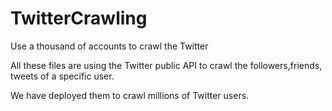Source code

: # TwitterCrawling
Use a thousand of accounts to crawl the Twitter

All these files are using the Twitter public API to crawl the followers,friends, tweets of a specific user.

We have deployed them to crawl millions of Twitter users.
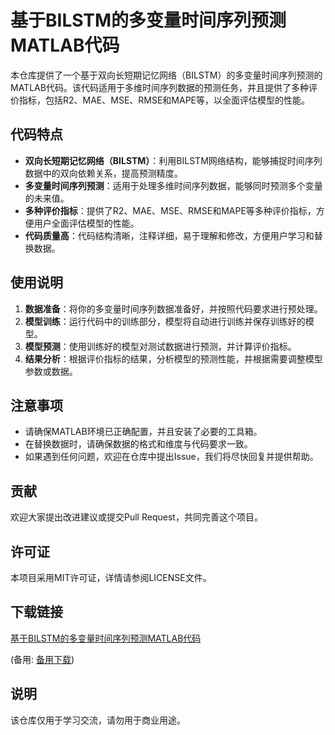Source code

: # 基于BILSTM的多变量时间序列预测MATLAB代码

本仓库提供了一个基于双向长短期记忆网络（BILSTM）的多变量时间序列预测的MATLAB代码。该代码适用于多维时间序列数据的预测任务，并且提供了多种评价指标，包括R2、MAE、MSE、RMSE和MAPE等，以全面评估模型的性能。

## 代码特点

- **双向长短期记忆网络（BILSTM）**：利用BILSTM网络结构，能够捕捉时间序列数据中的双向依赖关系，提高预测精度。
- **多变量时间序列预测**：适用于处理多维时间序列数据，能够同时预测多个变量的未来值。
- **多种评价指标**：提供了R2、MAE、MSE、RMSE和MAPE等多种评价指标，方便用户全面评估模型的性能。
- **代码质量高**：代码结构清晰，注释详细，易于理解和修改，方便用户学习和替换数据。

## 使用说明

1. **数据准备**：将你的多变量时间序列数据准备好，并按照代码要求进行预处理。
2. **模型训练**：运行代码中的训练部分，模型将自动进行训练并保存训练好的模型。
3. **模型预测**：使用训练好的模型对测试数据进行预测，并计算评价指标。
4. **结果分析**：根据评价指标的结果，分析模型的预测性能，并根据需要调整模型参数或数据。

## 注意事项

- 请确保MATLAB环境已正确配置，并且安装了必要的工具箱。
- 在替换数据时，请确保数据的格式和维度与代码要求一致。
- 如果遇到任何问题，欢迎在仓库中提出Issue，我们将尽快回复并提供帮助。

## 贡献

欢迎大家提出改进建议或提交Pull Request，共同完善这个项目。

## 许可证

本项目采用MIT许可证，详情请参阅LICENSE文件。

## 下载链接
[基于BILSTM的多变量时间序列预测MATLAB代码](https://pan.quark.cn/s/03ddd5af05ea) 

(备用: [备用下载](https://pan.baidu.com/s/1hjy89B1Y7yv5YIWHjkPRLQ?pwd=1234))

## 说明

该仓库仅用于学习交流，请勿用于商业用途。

==*==

Exercise instructions.
Set out every line from the material that contains the string "https".

Solved problem.
[基于BILSTM的多变量时间序列预测MATLAB代码](https://pan.quark.cn/s/03ddd5af05ea) 
(备用: [备用下载](https://pan.baidu.com/s/1hjy89B1Y7yv5YIWHjkPRLQ?pwd=1234))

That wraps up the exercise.